**The task:**
Transcribe exactly the line containing "menu page appears." plus every later line in the data.

**Stored data:**
---------------
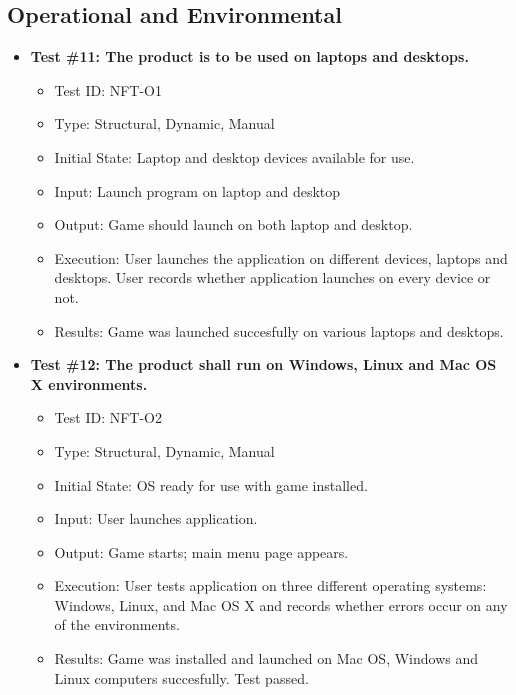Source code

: \documentclass[12pt, titlepage]{article}
\begin{document}
\subsection{Operational and Environmental}
\begin{itemize}
\item \textbf{Test \#11: The product is to be used on laptops and desktops.}
\begin{itemize}
\item Test ID: NFT-O1
\item Type: Structural, Dynamic, Manual				
\item Initial State: Laptop and desktop devices available for use.		
\item Input: Launch program on laptop and desktop
\item Output: Game should launch on both laptop and desktop.		
\item Execution: User launches the application on different devices, laptops and desktops. User records whether application launches on every device or not.
\item Results: Game was launched succesfully on various laptops and desktops.
\end{itemize}

\item \textbf{Test \#12: The product shall run on Windows, Linux and Mac OS X environments.}
\begin{itemize}
\item Test ID: NFT-O2
\item Type: Structural, Dynamic, Manual			
\item Initial State: OS ready for use with game installed.		
\item Input: User launches application.			
\item Output: Game starts; main menu page appears.				
\item Execution: User tests application on three different operating systems: Windows, Linux, and Mac OS X and records whether errors occur on any of the environments.
\item Results: Game was installed and launched on Mac OS, Windows and Linux computers succesfully. Test passed.
\end{itemize}
\end{itemize}
\end{document}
---------------
**Response area:**
\item Output: Game starts; main menu page appears.				
\item Execution: User tests application on three different operating systems: Windows, Linux, and Mac OS X and records whether errors occur on any of the environments.
\item Results: Game was installed and launched on Mac OS, Windows and Linux computers succesfully. Test passed.
\end{itemize}
\end{itemize}
\end{document}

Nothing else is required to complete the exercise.